§ TASK PROMPT: The full set of entries below should be transcribed exactly.

═══ DATA EXTRACTS

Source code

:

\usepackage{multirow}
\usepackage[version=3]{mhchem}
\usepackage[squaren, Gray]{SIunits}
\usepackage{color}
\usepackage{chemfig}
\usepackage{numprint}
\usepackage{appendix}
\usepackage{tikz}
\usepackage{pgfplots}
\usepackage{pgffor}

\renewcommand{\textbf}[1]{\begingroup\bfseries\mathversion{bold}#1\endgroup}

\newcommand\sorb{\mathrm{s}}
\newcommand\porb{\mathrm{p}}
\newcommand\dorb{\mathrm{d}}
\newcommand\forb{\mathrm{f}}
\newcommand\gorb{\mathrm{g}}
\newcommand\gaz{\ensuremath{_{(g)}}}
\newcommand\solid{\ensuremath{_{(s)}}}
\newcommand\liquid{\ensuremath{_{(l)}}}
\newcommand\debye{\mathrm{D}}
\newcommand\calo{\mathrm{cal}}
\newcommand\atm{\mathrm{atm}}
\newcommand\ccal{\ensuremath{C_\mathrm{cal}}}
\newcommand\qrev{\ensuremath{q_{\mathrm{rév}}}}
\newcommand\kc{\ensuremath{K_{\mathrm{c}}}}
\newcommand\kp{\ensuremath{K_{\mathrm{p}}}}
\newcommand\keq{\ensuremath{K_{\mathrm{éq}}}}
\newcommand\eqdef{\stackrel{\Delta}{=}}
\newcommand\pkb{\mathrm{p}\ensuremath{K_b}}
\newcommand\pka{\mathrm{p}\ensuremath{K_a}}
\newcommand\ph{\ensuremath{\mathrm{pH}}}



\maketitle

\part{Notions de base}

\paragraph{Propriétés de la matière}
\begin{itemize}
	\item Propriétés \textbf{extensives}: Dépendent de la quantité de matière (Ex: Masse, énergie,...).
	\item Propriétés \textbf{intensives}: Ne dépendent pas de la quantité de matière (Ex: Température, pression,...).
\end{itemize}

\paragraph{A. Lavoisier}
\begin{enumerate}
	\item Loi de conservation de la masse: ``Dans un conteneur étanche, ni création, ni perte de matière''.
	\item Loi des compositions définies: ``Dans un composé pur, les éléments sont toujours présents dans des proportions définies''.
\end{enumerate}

══════

§ ANSWER AREA:
Source code

:

\usepackage{multirow}
\usepackage[version=3]{mhchem}
\usepackage[squaren, Gray]{SIunits}
\usepackage{color}
\usepackage{chemfig}
\usepackage{numprint}
\usepackage{appendix}
\usepackage{tikz}
\usepackage{pgfplots}
\usepackage{pgffor}

\renewcommand{\textbf}[1]{\begingroup\bfseries\mathversion{bold}#1\endgroup}

\newcommand\sorb{\mathrm{s}}
\newcommand\porb{\mathrm{p}}
\newcommand\dorb{\mathrm{d}}
\newcommand\forb{\mathrm{f}}
\newcommand\gorb{\mathrm{g}}
\newcommand\gaz{\ensuremath{_{(g)}}}
\newcommand\solid{\ensuremath{_{(s)}}}
\newcommand\liquid{\ensuremath{_{(l)}}}
\newcommand\debye{\mathrm{D}}
\newcommand\calo{\mathrm{cal}}
\newcommand\atm{\mathrm{atm}}
\newcommand\ccal{\ensuremath{C_\mathrm{cal}}}
\newcommand\qrev{\ensuremath{q_{\mathrm{rév}}}}
\newcommand\kc{\ensuremath{K_{\mathrm{c}}}}
\newcommand\kp{\ensuremath{K_{\mathrm{p}}}}
\newcommand\keq{\ensuremath{K_{\mathrm{éq}}}}
\newcommand\eqdef{\stackrel{\Delta}{=}}
\newcommand\pkb{\mathrm{p}\ensuremath{K_b}}
\newcommand\pka{\mathrm{p}\ensuremath{K_a}}
\newcommand\ph{\ensuremath{\mathrm{pH}}}



\maketitle

\part{Notions de base}

\paragraph{Propriétés de la matière}
\begin{itemize}
	\item Propriétés \textbf{extensives}: Dépendent de la quantité de matière (Ex: Masse, énergie,...).
	\item Propriétés \textbf{intensives}: Ne dépendent pas de la quantité de matière (Ex: Température, pression,...).
\end{itemize}

\paragraph{A. Lavoisier}
\begin{enumerate}
	\item Loi de conservation de la masse: ``Dans un conteneur étanche, ni création, ni perte de matière''.
	\item Loi des compositions définies: ``Dans un composé pur, les éléments sont toujours présents dans des proportions définies''.
\end{enumerate}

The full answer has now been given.